**Work order**
Your answer needs to include each line of the records in which the string "COMPANY" can be found.

**The records**
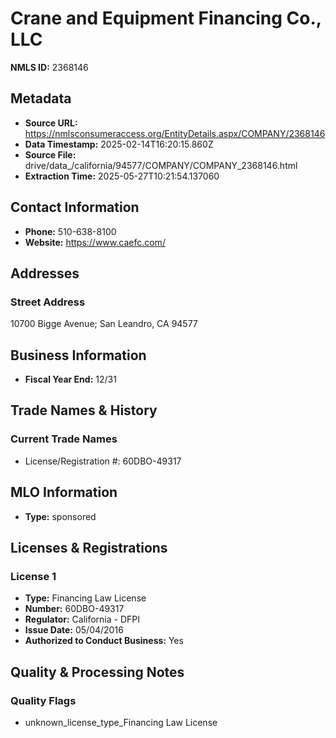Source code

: # Crane and Equipment Financing Co., LLC

**NMLS ID:** 2368146

## Metadata
- **Source URL:** https://nmlsconsumeraccess.org/EntityDetails.aspx/COMPANY/2368146
- **Data Timestamp:** 2025-02-14T16:20:15.860Z
- **Source File:** drive/data_/california/94577/COMPANY/COMPANY_2368146.html
- **Extraction Time:** 2025-05-27T10:21:54.137060

## Contact Information
- **Phone:** 510-638-8100
- **Website:** https://www.caefc.com/

## Addresses
### Street Address
10700 Bigge Avenue; San Leandro, CA 94577

## Business Information
- **Fiscal Year End:** 12/31

## Trade Names & History
### Current Trade Names
- License/Registration #: 60DBO-49317

## MLO Information
- **Type:** sponsored

## Licenses & Registrations

### License 1
- **Type:** Financing Law License
- **Number:** 60DBO-49317
- **Regulator:** California - DFPI
- **Issue Date:** 05/04/2016
- **Authorized to Conduct Business:** Yes

## Quality & Processing Notes
### Quality Flags
- unknown_license_type_Financing Law License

**Exercise solution**
- **Source URL:** https://nmlsconsumeraccess.org/EntityDetails.aspx/COMPANY/2368146
- **Source File:** drive/data_/california/94577/COMPANY/COMPANY_2368146.html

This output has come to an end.